Her letter to beauty states:
"Dear beauty, I don’t think we’ve formally met. I’m Shantel Van Santen. I’ve searched to find you for a while now. To find out how you define yourself. There are many others searching for you too. Some of us think you’re found in a number on a scale, or a muscle in our arm, the color of our skin, or our reflection in the mirror. We all struggle because we think you seek a perfect image, and we’ve become obsessed with the search. The idea that others might see us as a reflection of you or call us by your names makes us happy. So we look to the media and we look to mirrors, instead of turning our eyes inward. In the depths of our soul you wait. You wait for our search to end, because that’s where you are found. So we were wrong. Because you’re not an image of something that we can see. You’re a feeling. We define you by how we live our life, the kind of person we choose to be, and what’s in our hearts. Thank you for helping us find you. So that your reflection can be felt in others hearts, that they may know that they possess you too. And we can all unite to define you."

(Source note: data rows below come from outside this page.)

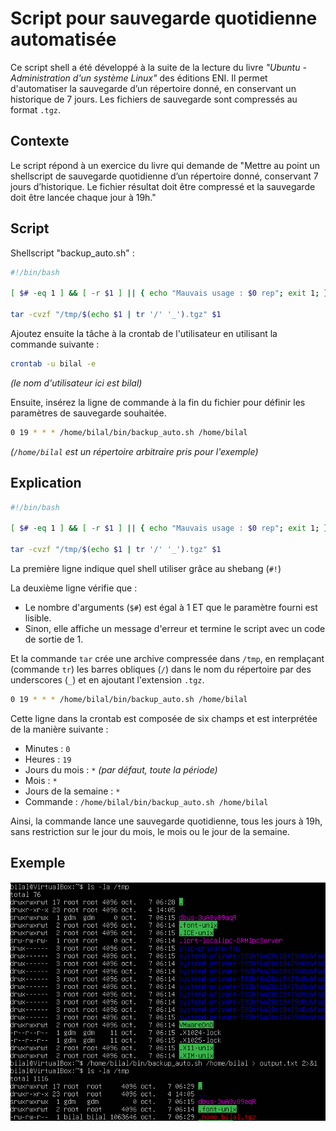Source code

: # Script pour sauvegarde quotidienne automatisée


Ce script shell a été développé à la suite de la lecture du livre _"Ubuntu - Administration d'un système Linux"_ des éditions ENI. Il permet d'automatiser la sauvegarde d’un répertoire donné, en conservant un historique de 7 jours. Les fichiers de sauvegarde sont compressés au format `.tgz`.


## Contexte

Le script répond à un exercice du livre qui demande de "Mettre au point un shellscript de sauvegarde quotidienne d’un répertoire donné, conservant 7 jours d’historique. Le fichier résultat doit être compressé et la sauvegarde doit être lancée chaque jour à 19h." 


## Script

Shellscript "backup_auto.sh" :

```bash
#!/bin/bash

[ $# -eq 1 ] && [ -r $1 ] || { echo "Mauvais usage : $0 rep"; exit 1; }

tar -cvzf "/tmp/$(echo $1 | tr '/' '_').tgz" $1
```


Ajoutez ensuite la tâche à la crontab de l'utilisateur en utilisant la commande suivante :

```bash
crontab -u bilal -e
```

*(le nom d'utilisateur ici est bilal)*


Ensuite, insérez la ligne de commande à la fin du fichier pour définir les paramètres de sauvegarde souhaitée.

```bash
0 19 * * * /home/bilal/bin/backup_auto.sh /home/bilal
```

*(`/home/bilal` est un répertoire arbitraire pris pour l'exemple)*


## Explication

```bash
#!/bin/bash

[ $# -eq 1 ] && [ -r $1 ] || { echo "Mauvais usage : $0 rep"; exit 1; }

tar -cvzf "/tmp/$(echo $1 | tr '/' '_').tgz" $1
```

La première ligne indique quel shell utiliser grâce au shebang (`#!`)

La deuxième ligne vérifie que :

- Le nombre d'arguments (`$#`) est égal à 1 ET que le paramètre fourni est lisible.
- Sinon, elle affiche un message d'erreur et termine le script avec un code de sortie de 1.

Et la commande `tar` crée une archive compressée dans `/tmp`, en remplaçant (commande `tr`) les barres obliques (`/`) dans le nom du répertoire par des underscores (`_`) et en ajoutant l'extension `.tgz`.

```bash
0 19 * * * /home/bilal/bin/backup_auto.sh /home/bilal
```

Cette ligne dans la crontab est composée de six champs et est interprétée de la manière suivante :

- Minutes : `0`
- Heures : `19`
- Jours du mois : `*` *(par défaut, toute la période)*
- Mois : `*`
- Jours de la semaine : `*`
- Commande : `/home/bilal/bin/backup_auto.sh /home/bilal`

Ainsi, la commande lance une sauvegarde quotidienne, tous les jours à 19h, sans restriction sur le jour du mois, le mois ou le jour de la semaine.


## Exemple

![Exemple](exemple.png)
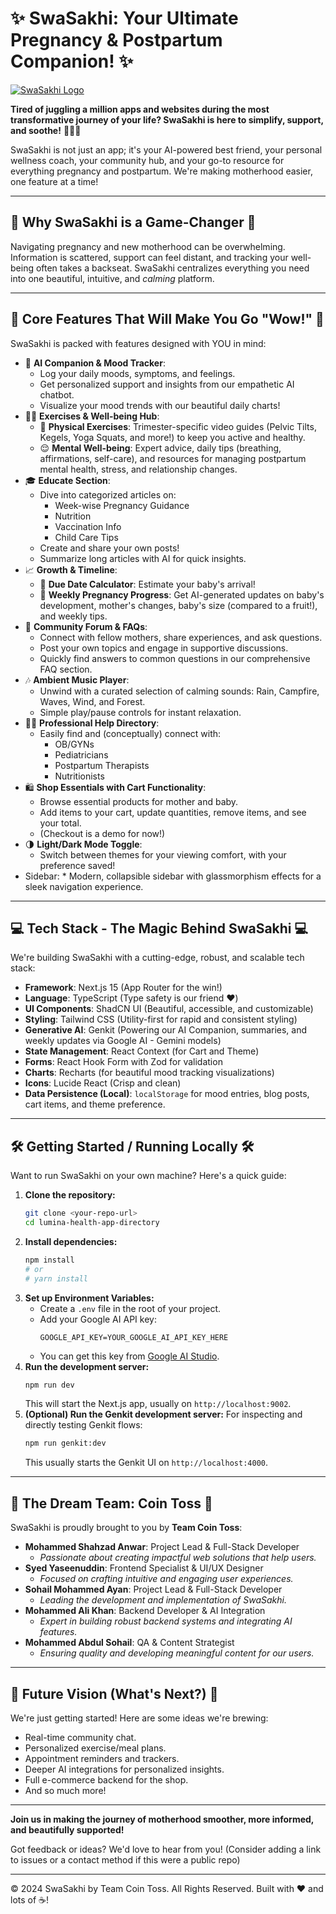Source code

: # ✨ SwaSakhi: Your Ultimate Pregnancy & Postpartum Companion! ✨

[![SwaSakhi Logo](https://placehold.co/600x200/A88FAC/F7F0F5?text=SwaSakhi&font=Poppins)](https://swasakhi.example.com) <!-- Replace with actual logo URL if you have one -->

**Tired of juggling a million apps and websites during the most transformative journey of your life? SwaSakhi is here to simplify, support, and soothe!** 🤰🤱💖

SwaSakhi is not just an app; it's your AI-powered best friend, your personal wellness coach, your community hub, and your go-to resource for everything pregnancy and postpartum. We're making motherhood easier, one feature at a time!

---

## 🚀 Why SwaSakhi is a Game-Changer 🚀

Navigating pregnancy and new motherhood can be overwhelming. Information is scattered, support can feel distant, and tracking your well-being often takes a backseat. SwaSakhi centralizes everything you need into one beautiful, intuitive, and *calming* platform.

---

## 🌟 Core Features That Will Make You Go "Wow!" 🌟

SwaSakhi is packed with features designed with YOU in mind:

*   🧠 **AI Companion & Mood Tracker**:
    *   Log your daily moods, symptoms, and feelings.
    *   Get personalized support and insights from our empathetic AI chatbot.
    *   Visualize your mood trends with our beautiful daily charts!
*   🧘‍♀️ **Exercises & Well-being Hub**:
    *   🤸 **Physical Exercises**: Trimester-specific video guides (Pelvic Tilts, Kegels, Yoga Squats, and more!) to keep you active and healthy.
    *   😌 **Mental Well-being**: Expert advice, daily tips (breathing, affirmations, self-care), and resources for managing postpartum mental health, stress, and relationship changes.
*   🎓 **Educate Section**:
    *   Dive into categorized articles on:
        *   Week-wise Pregnancy Guidance
        *   Nutrition
        *   Vaccination Info
        *   Child Care Tips
    *   Create and share your own posts!
    *   Summarize long articles with AI for quick insights.
*   📈 **Growth & Timeline**:
    *   📅 **Due Date Calculator**: Estimate your baby's arrival!
    *   👶 **Weekly Pregnancy Progress**: Get AI-generated updates on baby's development, mother's changes, baby's size (compared to a fruit!), and weekly tips.
*   💬 **Community Forum & FAQs**:
    *   Connect with fellow mothers, share experiences, and ask questions.
    *   Post your own topics and engage in supportive discussions.
    *   Quickly find answers to common questions in our comprehensive FAQ section.
*   🎶 **Ambient Music Player**:
    *   Unwind with a curated selection of calming sounds: Rain, Campfire, Waves, Wind, and Forest.
    *   Simple play/pause controls for instant relaxation.
*   🧑‍⚕️ **Professional Help Directory**:
    *   Easily find and (conceptually) connect with:
        *   OB/GYNs
        *   Pediatricians
        *   Postpartum Therapists
        *   Nutritionists
*   🛍️ **Shop Essentials with Cart Functionality**:
    *   Browse essential products for mother and baby.
    *   Add items to your cart, update quantities, remove items, and see your total.
    *   (Checkout is a demo for now!)
*   🌗 **Light/Dark Mode Toggle**:
    *   Switch between themes for your viewing comfort, with your preference saved!
*    Sidebar:
    *   Modern, collapsible sidebar with glassmorphism effects for a sleek navigation experience.

---

## 💻 Tech Stack - The Magic Behind SwaSakhi 💻

We're building SwaSakhi with a cutting-edge, robust, and scalable tech stack:

*   **Framework**: Next.js 15 (App Router for the win!)
*   **Language**: TypeScript (Type safety is our friend ❤️)
*   **UI Components**: ShadCN UI (Beautiful, accessible, and customizable)
*   **Styling**: Tailwind CSS (Utility-first for rapid and consistent styling)
*   **Generative AI**: Genkit (Powering our AI Companion, summaries, and weekly updates via Google AI - Gemini models)
*   **State Management**: React Context (for Cart and Theme)
*   **Forms**: React Hook Form with Zod for validation
*   **Charts**: Recharts (for beautiful mood tracking visualizations)
*   **Icons**: Lucide React (Crisp and clean)
*   **Data Persistence (Local)**: `localStorage` for mood entries, blog posts, cart items, and theme preference.

---

## 🛠️ Getting Started / Running Locally 🛠️

Want to run SwaSakhi on your own machine? Here's a quick guide:

1.  **Clone the repository:**
    ```bash
    git clone <your-repo-url>
    cd lumina-health-app-directory
    ```
2.  **Install dependencies:**
    ```bash
    npm install
    # or
    # yarn install
    ```
3.  **Set up Environment Variables:**
    *   Create a `.env` file in the root of your project.
    *   Add your Google AI API key:
        ```env
        GOOGLE_API_KEY=YOUR_GOOGLE_AI_API_KEY_HERE
        ```
    *   You can get this key from [Google AI Studio](https://aistudio.google.com/).
4.  **Run the development server:**
    ```bash
    npm run dev
    ```
    This will start the Next.js app, usually on `http://localhost:9002`.
5.  **(Optional) Run the Genkit development server:**
    For inspecting and directly testing Genkit flows:
    ```bash
    npm run genkit:dev
    ```
    This usually starts the Genkit UI on `http://localhost:4000`.

---

## 🚀 The Dream Team: Coin Toss 🚀

SwaSakhi is proudly brought to you by **Team Coin Toss**:

*   **Mohammed Shahzad Anwar**: Project Lead & Full-Stack Developer
    *   *Passionate about creating impactful web solutions that help users.*
*   **Syed Yaseenuddin**: Frontend Specialist & UI/UX Designer
    *   *Focused on crafting intuitive and engaging user experiences.*
*   **Sohail Mohammed Ayan**: Project Lead & Full-Stack Developer
    *   *Leading the development and implementation of SwaSakhi.*
*   **Mohammed Ali Khan**: Backend Developer & AI Integration
    *   *Expert in building robust backend systems and integrating AI features.*
*   **Mohammed Abdul Sohail**: QA & Content Strategist
    *   *Ensuring quality and developing meaningful content for our users.*

---

## 🔮 Future Vision (What's Next?) 🔮

We're just getting started! Here are some ideas we're brewing:
*   Real-time community chat.
*   Personalized exercise/meal plans.
*   Appointment reminders and trackers.
*   Deeper AI integrations for personalized insights.
*   Full e-commerce backend for the shop.
*   And so much more!

---

**Join us in making the journey of motherhood smoother, more informed, and beautifully supported!**

Got feedback or ideas? We'd love to hear from you!
(Consider adding a link to issues or a contact method if this were a public repo)

---

&copy; 2024 SwaSakhi by Team Coin Toss. All Rights Reserved.
Built with ❤️ and lots of ☕!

So in honor of the 2 year anniversary of Team True Beauty, and the 1 year anniversary of the event, I decided to write
my own letter to beauty, 1 year later:
"Dear beauty, we’ve finally met. I suppose we met a long time ago, but I was never quite satisfied with our relationship. However I've also realized that while I don’t always see you in the mirror, I’ve seen you in the smiles of strangers, in the laughter of children, in the way people love and care for each other, and in the world all around me. I have come to realize that you really are more than a number. You aren’t a clothing size, a waist measurement, a height, or number on a scale. And while I now know this to be true, I can’t pretend that I don’t still struggle. Some days it seems impossible to find you in myself. And those are the days that I depend on my friends and support system the most. Those are the days that I am truly blessed, because I find beauty in relationships. I’ve realized that when you stop defining beauty based on numbers and you begin to define it based on what’s in the world around you and what’s in your heart, you, beauty, are much more prevalent. You are everywhere. Beauty, I am very much different than a year ago. I am older, and at times wiser, I have old friends who have stayed in my life and new friends who provide constant support and encouragement. And yet I am also very much the same. I find myself falling into my old ways of thinking. I find myself still trying to find you in a reflection in the mirror. I find myself weeping and falling apart when I think I’ll never find you in myself. And yet I find hope in the statement that “what you do with your life, how you live it, the things you accomplish, the mountains you climb, the struggles you work through, how you treat one another, the kindness you show, the people you inspire, the love that you give, that’s what defines your heart. And that’s what matters. Not what you look like when you do these things in life.”